**Work required**
Wherever "BANKER" turns up in the entries, copy out the line that holds it.

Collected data
....................
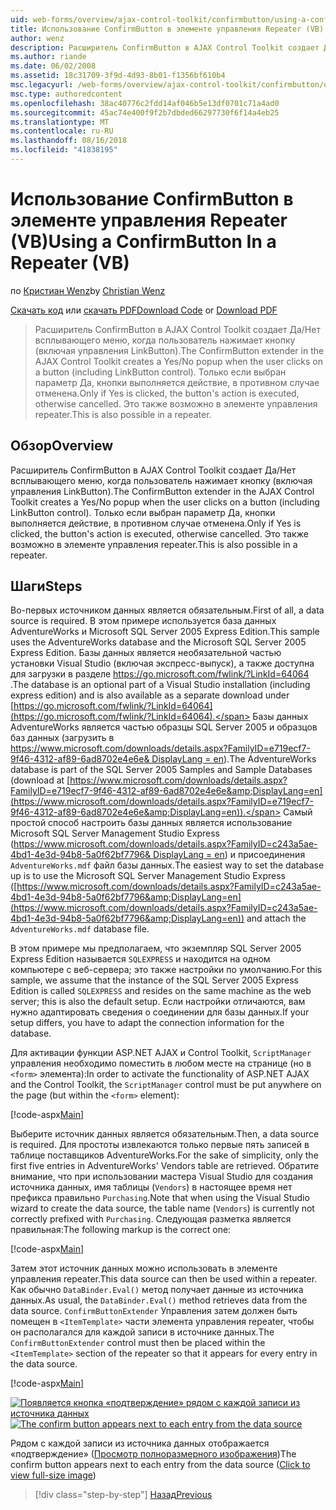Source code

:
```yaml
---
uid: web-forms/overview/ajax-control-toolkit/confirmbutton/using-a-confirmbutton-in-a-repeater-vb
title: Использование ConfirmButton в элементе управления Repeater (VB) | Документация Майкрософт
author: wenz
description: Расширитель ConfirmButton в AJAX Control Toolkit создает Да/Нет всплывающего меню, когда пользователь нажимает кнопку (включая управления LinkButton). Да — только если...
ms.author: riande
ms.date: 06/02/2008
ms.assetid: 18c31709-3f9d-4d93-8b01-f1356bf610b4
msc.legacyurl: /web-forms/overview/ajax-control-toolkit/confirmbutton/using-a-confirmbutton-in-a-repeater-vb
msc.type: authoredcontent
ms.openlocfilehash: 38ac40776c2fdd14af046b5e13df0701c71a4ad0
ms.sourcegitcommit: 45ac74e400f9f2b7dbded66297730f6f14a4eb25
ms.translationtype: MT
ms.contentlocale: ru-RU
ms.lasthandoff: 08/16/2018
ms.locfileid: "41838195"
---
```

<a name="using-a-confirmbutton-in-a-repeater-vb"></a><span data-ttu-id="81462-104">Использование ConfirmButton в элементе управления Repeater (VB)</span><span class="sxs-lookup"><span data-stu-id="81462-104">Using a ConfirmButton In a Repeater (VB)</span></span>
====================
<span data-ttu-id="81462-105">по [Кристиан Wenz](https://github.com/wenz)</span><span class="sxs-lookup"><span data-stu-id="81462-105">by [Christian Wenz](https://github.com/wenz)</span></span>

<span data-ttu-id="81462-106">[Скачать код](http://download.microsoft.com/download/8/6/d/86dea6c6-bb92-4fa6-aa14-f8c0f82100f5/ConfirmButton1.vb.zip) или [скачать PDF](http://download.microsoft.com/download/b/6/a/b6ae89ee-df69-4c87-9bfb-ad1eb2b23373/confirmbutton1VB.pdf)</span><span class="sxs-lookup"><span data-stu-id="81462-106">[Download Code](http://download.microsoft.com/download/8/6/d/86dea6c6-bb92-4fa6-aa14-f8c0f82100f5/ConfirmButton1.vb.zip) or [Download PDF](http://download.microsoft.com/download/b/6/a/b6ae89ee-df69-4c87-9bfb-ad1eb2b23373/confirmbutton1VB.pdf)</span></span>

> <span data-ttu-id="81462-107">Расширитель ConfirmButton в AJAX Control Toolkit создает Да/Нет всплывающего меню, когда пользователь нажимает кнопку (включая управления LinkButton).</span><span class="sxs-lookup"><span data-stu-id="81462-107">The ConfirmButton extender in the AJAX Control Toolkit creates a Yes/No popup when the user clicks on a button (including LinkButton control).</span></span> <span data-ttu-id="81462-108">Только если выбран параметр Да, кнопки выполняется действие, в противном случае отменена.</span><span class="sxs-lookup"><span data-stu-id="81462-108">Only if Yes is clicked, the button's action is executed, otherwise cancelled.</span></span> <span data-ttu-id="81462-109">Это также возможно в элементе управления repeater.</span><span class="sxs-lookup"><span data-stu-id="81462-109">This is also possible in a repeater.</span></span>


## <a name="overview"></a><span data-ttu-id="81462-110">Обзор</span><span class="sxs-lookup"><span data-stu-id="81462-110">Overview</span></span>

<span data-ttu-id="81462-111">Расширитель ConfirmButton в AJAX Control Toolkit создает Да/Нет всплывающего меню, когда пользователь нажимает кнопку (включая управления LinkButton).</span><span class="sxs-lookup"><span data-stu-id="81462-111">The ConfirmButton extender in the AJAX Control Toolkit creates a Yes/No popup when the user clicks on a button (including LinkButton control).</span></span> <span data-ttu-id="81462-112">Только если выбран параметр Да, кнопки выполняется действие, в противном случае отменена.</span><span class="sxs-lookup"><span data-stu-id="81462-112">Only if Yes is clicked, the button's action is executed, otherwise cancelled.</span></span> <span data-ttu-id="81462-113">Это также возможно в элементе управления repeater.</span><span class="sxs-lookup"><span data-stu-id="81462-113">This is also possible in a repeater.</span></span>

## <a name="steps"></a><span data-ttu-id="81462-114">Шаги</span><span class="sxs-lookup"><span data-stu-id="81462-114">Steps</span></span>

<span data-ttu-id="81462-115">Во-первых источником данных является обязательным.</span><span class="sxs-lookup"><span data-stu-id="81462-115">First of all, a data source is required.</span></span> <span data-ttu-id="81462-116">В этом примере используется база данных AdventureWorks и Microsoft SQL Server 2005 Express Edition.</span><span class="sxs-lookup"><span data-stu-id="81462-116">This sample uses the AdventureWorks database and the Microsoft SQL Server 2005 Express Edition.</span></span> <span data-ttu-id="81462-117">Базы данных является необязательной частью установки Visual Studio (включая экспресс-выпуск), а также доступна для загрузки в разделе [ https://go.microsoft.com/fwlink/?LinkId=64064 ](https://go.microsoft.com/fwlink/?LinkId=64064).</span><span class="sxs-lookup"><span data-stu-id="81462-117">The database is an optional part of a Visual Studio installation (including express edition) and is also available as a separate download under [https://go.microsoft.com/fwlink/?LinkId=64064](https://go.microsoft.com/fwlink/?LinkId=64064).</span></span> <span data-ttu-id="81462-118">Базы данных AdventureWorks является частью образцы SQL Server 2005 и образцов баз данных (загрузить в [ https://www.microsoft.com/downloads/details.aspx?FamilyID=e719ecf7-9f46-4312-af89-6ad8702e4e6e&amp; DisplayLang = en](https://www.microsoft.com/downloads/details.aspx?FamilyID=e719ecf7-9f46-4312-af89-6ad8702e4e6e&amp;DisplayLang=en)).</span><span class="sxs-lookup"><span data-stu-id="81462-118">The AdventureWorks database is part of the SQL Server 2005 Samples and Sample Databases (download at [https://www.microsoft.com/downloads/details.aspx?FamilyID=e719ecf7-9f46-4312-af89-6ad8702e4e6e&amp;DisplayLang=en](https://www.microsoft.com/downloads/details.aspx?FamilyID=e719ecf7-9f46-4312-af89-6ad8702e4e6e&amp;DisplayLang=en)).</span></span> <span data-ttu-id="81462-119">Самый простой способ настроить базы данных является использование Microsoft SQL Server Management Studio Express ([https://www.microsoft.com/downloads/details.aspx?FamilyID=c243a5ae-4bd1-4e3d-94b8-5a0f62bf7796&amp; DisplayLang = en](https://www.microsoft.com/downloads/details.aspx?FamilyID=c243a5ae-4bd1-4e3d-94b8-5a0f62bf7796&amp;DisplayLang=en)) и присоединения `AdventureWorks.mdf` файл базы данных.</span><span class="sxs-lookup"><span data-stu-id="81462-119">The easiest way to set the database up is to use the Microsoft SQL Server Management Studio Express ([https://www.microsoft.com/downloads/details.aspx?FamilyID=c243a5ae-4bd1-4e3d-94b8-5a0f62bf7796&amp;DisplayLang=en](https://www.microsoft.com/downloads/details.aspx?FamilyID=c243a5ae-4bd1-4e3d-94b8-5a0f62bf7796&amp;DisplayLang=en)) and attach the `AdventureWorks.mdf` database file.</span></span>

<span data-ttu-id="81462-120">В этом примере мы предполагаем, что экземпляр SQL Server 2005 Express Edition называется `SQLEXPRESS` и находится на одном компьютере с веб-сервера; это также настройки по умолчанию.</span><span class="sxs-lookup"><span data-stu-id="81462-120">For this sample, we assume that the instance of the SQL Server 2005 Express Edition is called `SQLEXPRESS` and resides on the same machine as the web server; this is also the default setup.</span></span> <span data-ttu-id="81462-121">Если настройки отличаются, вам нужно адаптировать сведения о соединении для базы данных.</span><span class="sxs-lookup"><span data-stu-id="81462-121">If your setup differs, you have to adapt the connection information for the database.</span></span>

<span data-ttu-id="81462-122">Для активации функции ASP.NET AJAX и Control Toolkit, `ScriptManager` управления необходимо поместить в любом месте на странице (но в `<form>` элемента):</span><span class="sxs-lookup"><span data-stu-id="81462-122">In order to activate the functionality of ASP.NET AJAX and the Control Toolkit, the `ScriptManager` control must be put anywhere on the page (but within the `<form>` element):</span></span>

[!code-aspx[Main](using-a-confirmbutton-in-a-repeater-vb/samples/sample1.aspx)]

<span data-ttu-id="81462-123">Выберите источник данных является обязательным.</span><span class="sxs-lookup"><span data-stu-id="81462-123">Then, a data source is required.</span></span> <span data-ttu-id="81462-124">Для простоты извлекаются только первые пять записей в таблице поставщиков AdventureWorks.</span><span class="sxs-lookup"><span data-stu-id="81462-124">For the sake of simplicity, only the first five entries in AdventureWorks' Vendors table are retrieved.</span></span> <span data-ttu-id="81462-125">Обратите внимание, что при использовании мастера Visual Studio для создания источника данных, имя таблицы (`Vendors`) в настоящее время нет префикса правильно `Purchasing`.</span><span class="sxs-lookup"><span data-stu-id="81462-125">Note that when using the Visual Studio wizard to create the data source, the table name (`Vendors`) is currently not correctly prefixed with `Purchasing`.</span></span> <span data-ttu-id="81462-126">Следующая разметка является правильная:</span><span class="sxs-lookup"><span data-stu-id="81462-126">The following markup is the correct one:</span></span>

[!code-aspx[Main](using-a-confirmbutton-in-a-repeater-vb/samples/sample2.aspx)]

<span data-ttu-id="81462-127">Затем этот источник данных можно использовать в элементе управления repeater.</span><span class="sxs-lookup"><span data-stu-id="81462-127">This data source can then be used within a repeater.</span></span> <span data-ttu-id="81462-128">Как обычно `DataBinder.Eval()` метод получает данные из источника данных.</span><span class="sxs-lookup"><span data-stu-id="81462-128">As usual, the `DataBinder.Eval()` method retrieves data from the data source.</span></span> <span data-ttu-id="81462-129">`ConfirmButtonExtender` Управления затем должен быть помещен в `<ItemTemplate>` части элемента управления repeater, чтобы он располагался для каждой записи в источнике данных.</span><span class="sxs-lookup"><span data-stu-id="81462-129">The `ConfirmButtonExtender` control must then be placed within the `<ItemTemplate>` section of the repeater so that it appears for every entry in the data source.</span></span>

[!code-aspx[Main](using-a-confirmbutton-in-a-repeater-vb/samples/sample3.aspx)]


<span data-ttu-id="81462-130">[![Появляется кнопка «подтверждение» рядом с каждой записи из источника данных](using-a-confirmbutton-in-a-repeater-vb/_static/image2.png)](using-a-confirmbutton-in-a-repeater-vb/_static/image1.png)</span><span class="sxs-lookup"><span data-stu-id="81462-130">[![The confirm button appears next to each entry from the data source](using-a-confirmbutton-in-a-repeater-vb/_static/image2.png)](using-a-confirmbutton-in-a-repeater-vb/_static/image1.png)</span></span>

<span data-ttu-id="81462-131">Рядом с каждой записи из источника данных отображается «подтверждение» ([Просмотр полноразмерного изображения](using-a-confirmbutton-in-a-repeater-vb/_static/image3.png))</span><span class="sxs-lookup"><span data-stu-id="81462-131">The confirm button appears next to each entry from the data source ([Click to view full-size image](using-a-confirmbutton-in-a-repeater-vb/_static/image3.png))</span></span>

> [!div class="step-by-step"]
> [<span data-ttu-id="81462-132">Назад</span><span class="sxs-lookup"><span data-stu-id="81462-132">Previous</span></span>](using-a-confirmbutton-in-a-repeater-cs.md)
....................
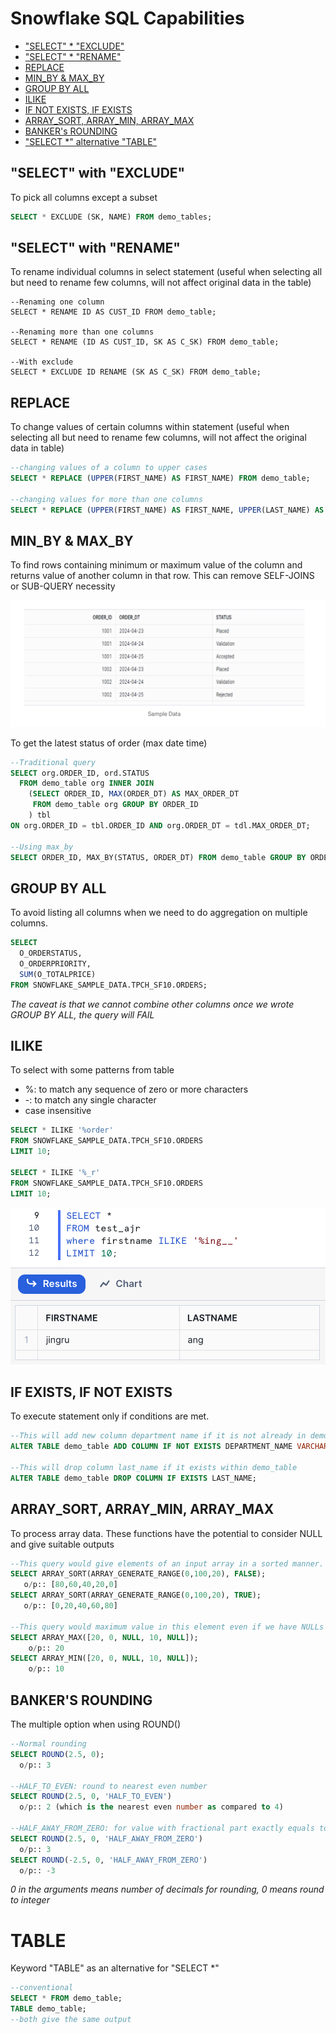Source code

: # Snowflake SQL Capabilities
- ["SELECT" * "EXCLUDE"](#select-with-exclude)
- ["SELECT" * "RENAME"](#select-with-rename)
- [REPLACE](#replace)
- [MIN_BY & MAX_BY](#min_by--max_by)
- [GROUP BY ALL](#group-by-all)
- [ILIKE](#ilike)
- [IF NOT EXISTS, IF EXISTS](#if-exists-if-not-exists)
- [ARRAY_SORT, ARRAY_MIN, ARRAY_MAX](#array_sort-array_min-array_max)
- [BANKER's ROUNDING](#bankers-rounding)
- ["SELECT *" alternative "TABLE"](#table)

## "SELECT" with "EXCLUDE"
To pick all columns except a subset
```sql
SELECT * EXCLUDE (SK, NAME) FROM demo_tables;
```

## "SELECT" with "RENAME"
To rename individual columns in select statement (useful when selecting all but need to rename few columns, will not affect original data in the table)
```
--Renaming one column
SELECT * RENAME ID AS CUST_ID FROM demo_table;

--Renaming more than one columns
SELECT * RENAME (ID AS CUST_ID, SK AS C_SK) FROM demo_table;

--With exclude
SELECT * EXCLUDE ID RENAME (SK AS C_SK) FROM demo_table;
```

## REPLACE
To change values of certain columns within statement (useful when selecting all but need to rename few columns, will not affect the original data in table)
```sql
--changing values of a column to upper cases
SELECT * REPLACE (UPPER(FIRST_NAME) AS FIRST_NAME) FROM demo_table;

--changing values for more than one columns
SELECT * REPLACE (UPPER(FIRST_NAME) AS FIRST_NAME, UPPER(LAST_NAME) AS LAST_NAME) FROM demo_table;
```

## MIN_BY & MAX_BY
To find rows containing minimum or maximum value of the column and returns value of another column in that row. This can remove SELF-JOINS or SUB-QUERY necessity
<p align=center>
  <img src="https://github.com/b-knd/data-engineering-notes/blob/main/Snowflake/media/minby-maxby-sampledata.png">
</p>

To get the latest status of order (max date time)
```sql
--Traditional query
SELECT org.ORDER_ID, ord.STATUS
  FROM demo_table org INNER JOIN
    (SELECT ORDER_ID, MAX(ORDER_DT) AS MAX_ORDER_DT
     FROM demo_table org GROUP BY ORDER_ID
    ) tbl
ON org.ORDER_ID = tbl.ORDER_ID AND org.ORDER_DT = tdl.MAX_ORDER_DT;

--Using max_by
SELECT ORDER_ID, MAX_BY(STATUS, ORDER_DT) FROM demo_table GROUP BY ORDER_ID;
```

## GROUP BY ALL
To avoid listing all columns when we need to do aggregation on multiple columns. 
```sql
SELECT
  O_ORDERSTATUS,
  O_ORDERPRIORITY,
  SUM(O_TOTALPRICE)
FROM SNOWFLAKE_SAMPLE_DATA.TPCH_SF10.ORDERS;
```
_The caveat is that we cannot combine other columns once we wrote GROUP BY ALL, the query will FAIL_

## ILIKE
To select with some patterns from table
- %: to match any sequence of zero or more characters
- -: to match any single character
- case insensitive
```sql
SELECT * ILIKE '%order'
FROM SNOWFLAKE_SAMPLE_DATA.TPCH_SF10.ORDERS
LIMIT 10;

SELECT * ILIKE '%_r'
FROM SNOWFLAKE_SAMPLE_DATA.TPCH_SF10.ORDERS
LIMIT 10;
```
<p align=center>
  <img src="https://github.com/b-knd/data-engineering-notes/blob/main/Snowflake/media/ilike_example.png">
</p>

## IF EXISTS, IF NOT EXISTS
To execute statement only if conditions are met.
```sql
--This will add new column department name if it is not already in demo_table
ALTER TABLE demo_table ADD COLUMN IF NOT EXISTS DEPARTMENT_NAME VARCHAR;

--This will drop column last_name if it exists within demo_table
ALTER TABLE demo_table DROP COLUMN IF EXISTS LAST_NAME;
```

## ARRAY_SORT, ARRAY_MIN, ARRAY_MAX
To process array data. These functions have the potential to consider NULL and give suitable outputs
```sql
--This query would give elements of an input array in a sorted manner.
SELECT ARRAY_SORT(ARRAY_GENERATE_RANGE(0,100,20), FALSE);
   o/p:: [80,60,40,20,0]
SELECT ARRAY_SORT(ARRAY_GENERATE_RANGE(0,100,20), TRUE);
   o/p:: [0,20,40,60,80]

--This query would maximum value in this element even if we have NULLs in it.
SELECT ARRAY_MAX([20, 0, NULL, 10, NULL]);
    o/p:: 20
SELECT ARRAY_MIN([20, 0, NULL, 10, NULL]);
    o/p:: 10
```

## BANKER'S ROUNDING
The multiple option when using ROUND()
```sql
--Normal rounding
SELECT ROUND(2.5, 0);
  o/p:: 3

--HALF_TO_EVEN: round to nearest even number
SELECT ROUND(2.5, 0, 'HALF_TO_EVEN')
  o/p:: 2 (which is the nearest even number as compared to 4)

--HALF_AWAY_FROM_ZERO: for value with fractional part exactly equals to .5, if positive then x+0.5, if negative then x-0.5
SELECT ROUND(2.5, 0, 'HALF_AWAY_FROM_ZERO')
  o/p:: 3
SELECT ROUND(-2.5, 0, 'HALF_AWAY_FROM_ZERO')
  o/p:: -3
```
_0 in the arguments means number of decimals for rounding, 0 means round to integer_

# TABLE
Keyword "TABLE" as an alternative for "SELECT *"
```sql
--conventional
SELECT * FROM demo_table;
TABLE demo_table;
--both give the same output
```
....................
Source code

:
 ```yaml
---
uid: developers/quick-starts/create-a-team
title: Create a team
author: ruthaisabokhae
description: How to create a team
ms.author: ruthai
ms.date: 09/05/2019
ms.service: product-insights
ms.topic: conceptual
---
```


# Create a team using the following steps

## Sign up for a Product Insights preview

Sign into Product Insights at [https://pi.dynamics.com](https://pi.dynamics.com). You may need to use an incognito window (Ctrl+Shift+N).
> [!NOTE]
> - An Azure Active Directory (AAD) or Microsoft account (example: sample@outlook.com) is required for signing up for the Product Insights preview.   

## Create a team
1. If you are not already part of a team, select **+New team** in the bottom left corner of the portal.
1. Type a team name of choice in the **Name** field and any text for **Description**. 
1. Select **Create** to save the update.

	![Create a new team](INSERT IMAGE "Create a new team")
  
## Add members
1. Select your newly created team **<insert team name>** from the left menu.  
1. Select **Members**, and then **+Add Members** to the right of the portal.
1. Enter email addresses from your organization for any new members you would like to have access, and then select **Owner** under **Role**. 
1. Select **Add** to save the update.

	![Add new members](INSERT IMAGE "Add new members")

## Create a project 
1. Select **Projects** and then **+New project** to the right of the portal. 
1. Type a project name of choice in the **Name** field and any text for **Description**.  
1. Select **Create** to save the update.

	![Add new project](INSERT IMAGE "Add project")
....................
**Response**
- [BANKER's ROUNDING](#bankers-rounding)
## BANKER'S ROUNDING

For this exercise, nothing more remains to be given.